Work instructions: Copy each line of the records below that mentions the word "Windows".

(Saved data entries)
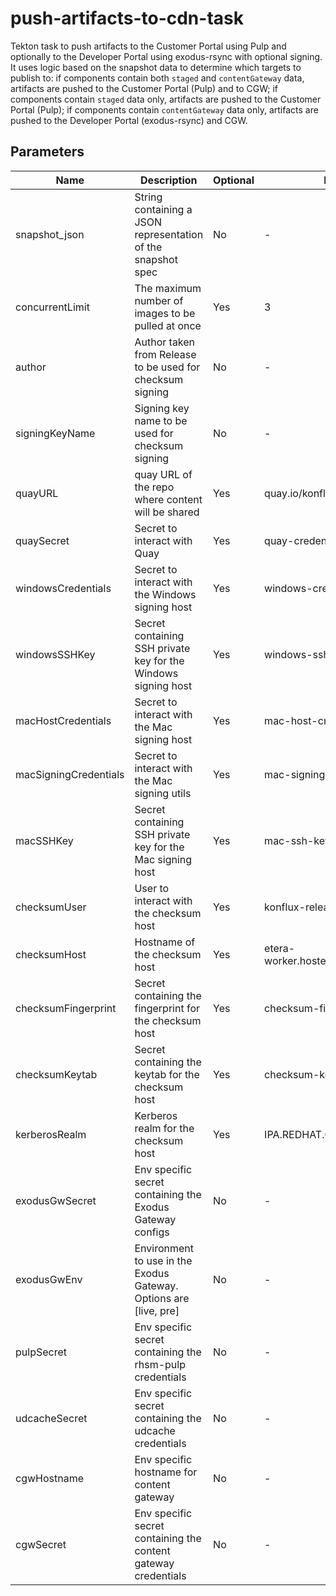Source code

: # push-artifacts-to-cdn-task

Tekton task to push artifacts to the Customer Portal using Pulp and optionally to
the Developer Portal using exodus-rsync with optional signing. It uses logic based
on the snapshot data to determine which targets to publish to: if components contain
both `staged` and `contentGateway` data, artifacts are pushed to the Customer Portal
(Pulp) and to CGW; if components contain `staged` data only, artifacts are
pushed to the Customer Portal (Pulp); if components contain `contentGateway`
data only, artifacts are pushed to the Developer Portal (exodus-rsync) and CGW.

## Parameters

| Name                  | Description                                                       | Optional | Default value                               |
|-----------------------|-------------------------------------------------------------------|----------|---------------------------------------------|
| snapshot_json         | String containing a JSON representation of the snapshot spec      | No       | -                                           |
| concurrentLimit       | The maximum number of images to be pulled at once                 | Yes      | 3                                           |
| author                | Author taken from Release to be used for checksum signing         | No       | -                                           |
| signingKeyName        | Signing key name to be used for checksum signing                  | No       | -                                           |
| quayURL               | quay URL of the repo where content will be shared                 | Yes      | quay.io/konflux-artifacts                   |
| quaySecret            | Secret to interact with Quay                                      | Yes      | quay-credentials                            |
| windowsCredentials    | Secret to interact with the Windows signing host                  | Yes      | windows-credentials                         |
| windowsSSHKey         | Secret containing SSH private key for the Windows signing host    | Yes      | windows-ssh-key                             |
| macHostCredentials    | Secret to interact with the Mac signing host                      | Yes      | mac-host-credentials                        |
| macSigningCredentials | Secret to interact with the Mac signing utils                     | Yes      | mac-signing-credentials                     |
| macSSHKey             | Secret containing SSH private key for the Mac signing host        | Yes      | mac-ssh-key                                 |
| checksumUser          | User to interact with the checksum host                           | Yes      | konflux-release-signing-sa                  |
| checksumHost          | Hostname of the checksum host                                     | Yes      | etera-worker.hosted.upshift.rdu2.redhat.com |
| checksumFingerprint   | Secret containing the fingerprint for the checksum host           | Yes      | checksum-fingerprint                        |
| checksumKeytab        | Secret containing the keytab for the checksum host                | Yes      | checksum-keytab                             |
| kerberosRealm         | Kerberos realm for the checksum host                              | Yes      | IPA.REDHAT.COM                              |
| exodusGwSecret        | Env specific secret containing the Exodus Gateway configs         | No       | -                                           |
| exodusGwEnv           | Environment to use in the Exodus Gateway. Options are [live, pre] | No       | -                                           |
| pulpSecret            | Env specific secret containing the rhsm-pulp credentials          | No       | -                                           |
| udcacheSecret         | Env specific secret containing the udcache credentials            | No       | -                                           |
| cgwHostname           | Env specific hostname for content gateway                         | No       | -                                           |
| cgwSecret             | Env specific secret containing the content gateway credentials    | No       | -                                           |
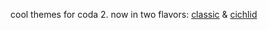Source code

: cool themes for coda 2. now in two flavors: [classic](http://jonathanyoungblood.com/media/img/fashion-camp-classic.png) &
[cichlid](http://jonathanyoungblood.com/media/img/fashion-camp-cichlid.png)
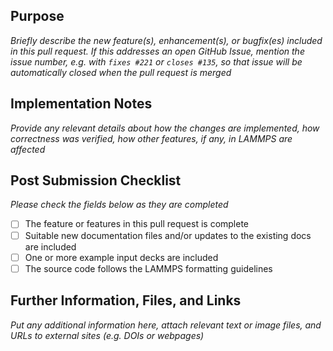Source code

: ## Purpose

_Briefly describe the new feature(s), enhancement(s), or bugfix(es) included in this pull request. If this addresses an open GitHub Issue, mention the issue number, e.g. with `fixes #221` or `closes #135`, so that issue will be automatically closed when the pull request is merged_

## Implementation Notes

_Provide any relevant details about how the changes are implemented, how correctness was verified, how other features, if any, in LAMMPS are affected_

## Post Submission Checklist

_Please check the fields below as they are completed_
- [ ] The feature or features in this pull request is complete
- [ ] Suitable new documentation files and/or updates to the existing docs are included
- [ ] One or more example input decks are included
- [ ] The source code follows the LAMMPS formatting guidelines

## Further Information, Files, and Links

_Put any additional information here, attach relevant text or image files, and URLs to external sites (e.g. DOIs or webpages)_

Solved exercise:
| windowsCredentials    | Secret to interact with the Windows signing host                  | Yes      | windows-credentials                         |
| windowsSSHKey         | Secret containing SSH private key for the Windows signing host    | Yes      | windows-ssh-key                             |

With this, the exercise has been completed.